Низшие альдегиды и кетоны (малоновый диальдегид, ацетон, гексаналь и др.), строго говоря, являются конечными продуктами свободнорадикального окисления липидов. Однако, имея высокую реакционную способность, они достаточно быстро подвергаются дальнейшим превращениям и чаще всего определяются в совокупности с промежуточными карбонильными продуктами ПОЛ, качественный состав которых необычайно широк.

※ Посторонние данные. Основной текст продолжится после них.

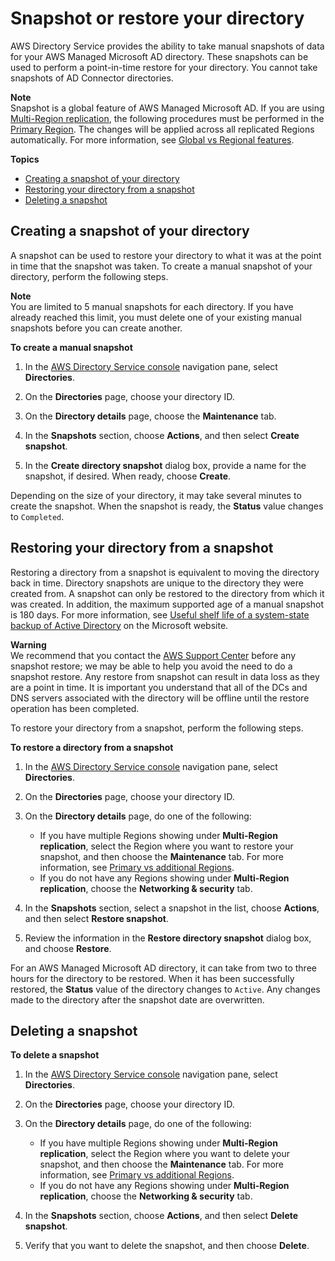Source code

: # Snapshot or restore your directory<a name="ms_ad_snapshots"></a>

AWS Directory Service provides the ability to take manual snapshots of data for your AWS Managed Microsoft AD directory\. These snapshots can be used to perform a point\-in\-time restore for your directory\. You cannot take snapshots of AD Connector directories\.

**Note**  
Snapshot is a global feature of AWS Managed Microsoft AD\. If you are using [Multi\-Region replication](ms_ad_configure_multi_region_replication.md), the following procedures must be performed in the [Primary Region](multi-region-global-primary-additional.md#multi-region-primary)\. The changes will be applied across all replicated Regions automatically\. For more information, see [Global vs Regional features](multi-region-global-region-features.md)\.

**Topics**
+ [Creating a snapshot of your directory](#snapshot_create)
+ [Restoring your directory from a snapshot](#snapshot_restore)
+ [Deleting a snapshot](#snapshot_delete)

## Creating a snapshot of your directory<a name="snapshot_create"></a>

A snapshot can be used to restore your directory to what it was at the point in time that the snapshot was taken\. To create a manual snapshot of your directory, perform the following steps\.

**Note**  
You are limited to 5 manual snapshots for each directory\. If you have already reached this limit, you must delete one of your existing manual snapshots before you can create another\.

**To create a manual snapshot**

1. In the [AWS Directory Service console](https://console.aws.amazon.com/directoryservicev2/) navigation pane, select **Directories**\.

1. On the **Directories** page, choose your directory ID\.

1. On the **Directory details** page, choose the **Maintenance** tab\.

1. In the **Snapshots** section, choose **Actions**, and then select **Create snapshot**\.

1. In the **Create directory snapshot** dialog box, provide a name for the snapshot, if desired\. When ready, choose **Create**\.

Depending on the size of your directory, it may take several minutes to create the snapshot\. When the snapshot is ready, the **Status** value changes to `Completed`\.

## Restoring your directory from a snapshot<a name="snapshot_restore"></a>

Restoring a directory from a snapshot is equivalent to moving the directory back in time\. Directory snapshots are unique to the directory they were created from\. A snapshot can only be restored to the directory from which it was created\. In addition, the maximum supported age of a manual snapshot is 180 days\. For more information, see [Useful shelf life of a system\-state backup of Active Directory](https://support.microsoft.com/en-za/help/216993/useful-shelf-life-of-a-system-state-backup-of-active-directory) on the Microsoft website\.

**Warning**  
We recommend that you contact the [AWS Support Center](https://console.aws.amazon.com/support/home#/) before any snapshot restore; we may be able to help you avoid the need to do a snapshot restore\. Any restore from snapshot can result in data loss as they are a point in time\. It is important you understand that all of the DCs and DNS servers associated with the directory will be offline until the restore operation has been completed\. 

To restore your directory from a snapshot, perform the following steps\.

**To restore a directory from a snapshot**

1. In the [AWS Directory Service console](https://console.aws.amazon.com/directoryservicev2/) navigation pane, select **Directories**\.

1. On the **Directories** page, choose your directory ID\.

1. On the **Directory details** page, do one of the following:
   + If you have multiple Regions showing under **Multi\-Region replication**, select the Region where you want to restore your snapshot, and then choose the **Maintenance** tab\. For more information, see [Primary vs additional Regions](multi-region-global-primary-additional.md)\.
   + If you do not have any Regions showing under **Multi\-Region replication**, choose the **Networking & security** tab\.

1. In the **Snapshots** section, select a snapshot in the list, choose **Actions**, and then select **Restore snapshot**\.

1. Review the information in the **Restore directory snapshot** dialog box, and choose **Restore**\.

For an AWS Managed Microsoft AD directory, it can take from two to three hours for the directory to be restored\. When it has been successfully restored, the **Status** value of the directory changes to `Active`\. Any changes made to the directory after the snapshot date are overwritten\. 

## Deleting a snapshot<a name="snapshot_delete"></a>

**To delete a snapshot**

1. In the [AWS Directory Service console](https://console.aws.amazon.com/directoryservicev2/) navigation pane, select **Directories**\.

1. On the **Directories** page, choose your directory ID\.

1. On the **Directory details** page, do one of the following:
   + If you have multiple Regions showing under **Multi\-Region replication**, select the Region where you want to delete your snapshot, and then choose the **Maintenance** tab\. For more information, see [Primary vs additional Regions](multi-region-global-primary-additional.md)\.
   + If you do not have any Regions showing under **Multi\-Region replication**, choose the **Networking & security** tab\.

1. In the **Snapshots** section, choose **Actions**, and then select **Delete snapshot**\.

1. Verify that you want to delete the snapshot, and then choose **Delete**\.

В биохимических исследованиях получил широкое распространение метод определения карбонильных продуктов ПОЛ, в частности, малонового диальдегида по реакции с 2-тиобарбитуровой кислотой (2-ТБК).

Конечные продукты пероксидного окисления липидов

Диальдегиды и ряд других вторичных продуктов ПОЛ, взаимодействуя с N-концевыми остатками аминокислот, белков и аминогруппами фосфолипидов, образуют конъюгированные флуоресцирующие соединения типа оснований Шиффа. Эти соединения являются более стабильными или "конечными" продуктами ПОЛ, так как утилизация их в организме происходит с очень низкой скоростью и в результате этого они накапливаются в тканях животных.

Флуоресцирующие продукты ПОЛ являются комплексами липопротеидов, входящих в состав известного внутриклеточного образования - липофусцина ("пигмента старения"). Сравнение содержания малонового диальдегида (ТБК-активного продукта) и уровня флуоресценции в липидных системах, как критериев оценки интенсивности ПОЛ показал, что определение флуоресцирующих оснований Шиффа в 10-100 раз является более чувствительным и не зависит от степени окисленности системы. Соединения типа оснований Шиффа обладают высокой реакционной способностью. Они могут производить межмолекулярные "сшивки", а также вступать в реакции полимеризации и поликонденсации. В результате этого теряются присущие биополимерам, биомембранам и другим молекулам функциональные свойства.
СВОБОДНОРАДИКАЛЬНОЕ (ПЕРОКСИДНОЕ) ОКИСЛЕНИЯ БЕЛКОВ

Активные формы кислорода могут вызывать окислительную деструкцию не только липидов, но и белков. Белки являются не только мишенью окислительного воздействия в клетках, но могут выступать и как катализаторы окислительного повреждения, следовательно, повреждение влияет больше чем на одну молекулу. Считается, что окислительная модификация белков играет ключевую роль в молекулярных механизмах окислительного стресса и может являться пусковым механизмом окислительной деструкции других молекул (липиды, ДНК) клетки.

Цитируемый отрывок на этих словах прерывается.